Similarly, Asch gives his eponymous thief Motke a fair chance morally, even though he makes a living stealing from others, even though he might not deserve it. Despite his repeated and eventually broken oaths of love, faithfulness, and protection to a series of women (his mother Zlatke in the prologue (105-7), tightrope-walker Mary in the first act (111), the young and beautiful Khanele in the second act (132) and again in the third (147-148)), we are drawn to Motke because of his willingness to envision a fair and loving world. And Asch allows us to bear witness to the societal constructs that have led him to his troubling lifestyle: in the play’s prologue, Zlatke explains to the townspeople who have come to punish her son for thievery: “From the cradle on he had to feed himself, my milk, his, I had to sell, before he was even born, […] while he was still crawling on all fours he had to search for crumbs, like a little chick has to peck” (103). A world that starves a child is immoral, not the child who must steal to feed himself. The crowd hears this and turns upon the bootmaker from whom Motke stole, shaming him instead for hoarding resources.

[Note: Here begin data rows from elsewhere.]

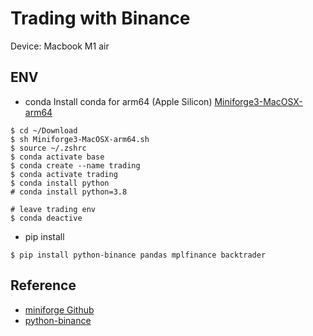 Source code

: # Trading with Binance

Device: Macbook M1 air

## ENV
* conda
Install conda for arm64 (Apple Silicon) [Miniforge3-MacOSX-arm64](https://github.com/conda-forge/miniforge/releases/latest/download/Miniforge3-MacOSX-arm64.sh)
```shell
$ cd ~/Download
$ sh Miniforge3-MacOSX-arm64.sh
$ source ~/.zshrc
$ conda activate base
$ conda create --name trading
$ conda activate trading
$ conda install python
# conda install python=3.8

# leave trading env
$ conda deactive
```
* pip install
```shell
$ pip install python-binance pandas mplfinance backtrader
```

## Reference 
* [miniforge Github](https://github.com/conda-forge/miniforge#download)
* [python-binance](https://python-binance.readthedocs.io/en/latest/)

In both vengeance and Motke, Asch’s characters enact performances before their communities to benefit themselves. Soreh, Yankl’s wife and a former prostitute, cleans the house religiously to present purity for the visiting Sefer Torah scribe. Yankl promises to give up his wealth and profession in order to keep his daughter pure in the eyes of his faith, a promise eventually broken. His daughter Rivkele performs the role of virginal bride for her parents as she curls into the arms of her true love, one of the prostitutes employed by her father. Motke kills a rival and steals his identity, living under the dead man’s name for years in order to be more upwardly mobile, with a clean ethical slate. And later, he performs the role of khosn, husband-to-be, to make his mother proud, even as his relationship with his khale, bride, dissolves. He exclaims to his khale’s father “I am still a young guy, I can still become someone completely different” (138). Here, the characters’ relationships to the “underworld” provide them the skills and resources to create these performances and thrive—but only temporarily. By the end of both plays, the “underworld” actually underlines the distance between characters’ individualism and the communities in which they desire to live. Though understandable, these performances are again and again shown to be impossible to sustain.

The Dead Man, the last play in the trilogy, stands apart from the earlier works. It is far less narrative in nature—the characters seem to heave one great cry of woe from the first scene to the last—and the play’s relationship to the underworld is literal. Josef, a soldier killed in WWI, returns to his shtetl to gather his neighbors, mother, and khale and usher them into the land of the dead. If there is any “performance” in the piece, it is not an intentional one; rather, the performance is that of being alive, imposed on the members of the shattered shtetl. “Living” itself may be an illusion in the play. Reb Rehemiah, an elder of the shtetl, says to the other survivors: “Didn’t we all die? How many times did we look death in the face? How do you know that we are not dead?” (190). Just as Josef is a literal ghost of a man, the remaining members of the shtetl are figurative ghosts of themselves, living in memories of houses, in a ghost of a once thriving community. Here, the underworld doesn’t stand between Asch’s characters and their communities; it envelops and destroys them.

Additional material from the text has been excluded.